Le problème qui se pose pour un «atterrissage en douceur» aux Etats-Unis est celui de la situation du marché du travail. Le taux de chômage est de 3,5% (et en baisse) alors qu’un taux supérieur à 4% est historiquement nécessaire pour que la croissance des salaires soit compatible avec l’objectif d’inflation sous-jacente de 2% de la Fed. Le nombre de postes à pourvoir reste élevé, ce qui suggère que la demande de travail est bien supérieure à l’offre.

Bien que l’emploi soit revenu à son niveau pré-crise sanitaire, il est inférieur à ce qu’il aurait probablement été si la crise sanitaire n’avait pas eu lieu, et la baisse des taux d’activité signifie qu’il y a moins de personnes pour occuper les postes à pourvoir (cf. graphique 2).


 

Cela n’aide personne lorsque les banquiers centraux déclarent que leurs décisions de politique monétaire «dépendent des données», mais dans ces circonstances, c’est compréhensible.

La Fed a récemment décidé de relever ses taux de 25 points de base supplémentaires. Son message – à savoir que les taux resteront plus longtemps plus élevés et qu’un ralentissement plus important de la croissance économique est nécessaire – est fondé sur l’idée que l’inflation des salaires perdure et que les prix des biens ne continuent pas à ralentir aussi rapidement.

Toutefois, après la dernière décision de politique monétaire, le président de la Fed, Jerome Powell, a déclaré que si l’inflation continuait à baisser fortement, la banque centrale réduirait ses taux. Nous devrons tous attendre de voir si l’inflation recule comme on l’espère avant de savoir si le signal de la courbe des taux était une fausse alerte.

Résultats d’entreprises

La croissance du PIB américain a dépassé les attentes au quatrième trimestre et, sans grande surprise, les bénéfices de la dernière saison des résultats d’entreprises ont également dépassé les prévisions des analystes. Les craintes que des avertissements sur bénéfices et des orientations négatives n’entraînent un ralentissement du marché ont été dissipées: la plupart des PDG prévoient toujours une demande solide. Les dépenses de consommation personnelle ont augmenté de 5% au cours du trimestre (en termes nominaux annualisés). Ce n’est qu’une fois que la demande commencera à faiblir que des dégradations suivront probablement.

Quoiqu’il en soit, les analystes ont déjà fortement revu à la baisse leurs prévisions de croissance des bénéfices à court terme pour les entreprises américaines. Fin septembre, les prévisions tablaient sur une croissance des bénéfices de 7% en glissement annuel au premier semestre. Ce chiffre est maintenant de -1%, ce qui est conforme aux attentes du consensus qui prévoit un creux d’activité au deuxième trimestre.

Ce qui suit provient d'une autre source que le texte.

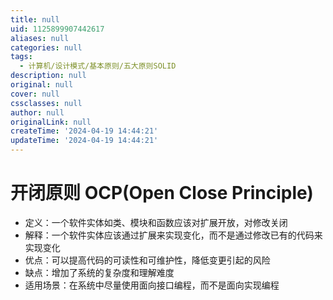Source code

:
 ```yaml
---
title: null
uid: 1125899907442617
aliases: null
categories: null
tags:
  - 计算机/设计模式/基本原则/五大原则SOLID
description: null
original: null
cover: null
cssclasses: null
author: null
originalLink: null
createTime: '2024-04-19 14:44:21'
updateTime: '2024-04-19 14:44:21'
---
```


# 开闭原则 OCP(Open Close Principle)

- 定义：一个软件实体如类、模块和函数应该对扩展开放，对修改关闭
- 解释：一个软件实体应该通过扩展来实现变化，而不是通过修改已有的代码来实现变化
- 优点：可以提高代码的可读性和可维护性，降低变更引起的风险
- 缺点：增加了系统的复杂度和理解难度
- 适用场景：在系统中尽量使用面向接口编程，而不是面向实现编程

D’ici la fin de l’année, cependant, la croissance des bénéfices est prévue à un taux optimiste de 11%. Les marchés boursiers sont naturellement à l’affût des problèmes à court terme ; de toute évidence, ils se concentrent sur la stimulation potentielle de la croissance grâce à la réouverture de la Chine et anticipent un assouplissement de la politique de la Fed.

Comme toujours, le critère essentiel pour les investisseurs en actions est de savoir si les estimations de croissance des bénéfices sont réalistes. Compte tenu des révisions négatives que nous avons connues, ces estimations sont aujourd’hui bien plus réalistes qu’elles ne l’étaient il y a quelques mois. Même si la croissance américaine réelle est négative aux deuxième et troisième trimestres, en termes nominaux, l’économie devrait encore progresser au cours de l’année, tout comme les résultats d’entreprises (cf. graphique 3).


 

La trajectoire des taux prévue par la Fed elle-même conduirait probablement à un niveau de PIB nettement inférieur, auquel cas les estimations des résultats d’entreprises devront encore baisser.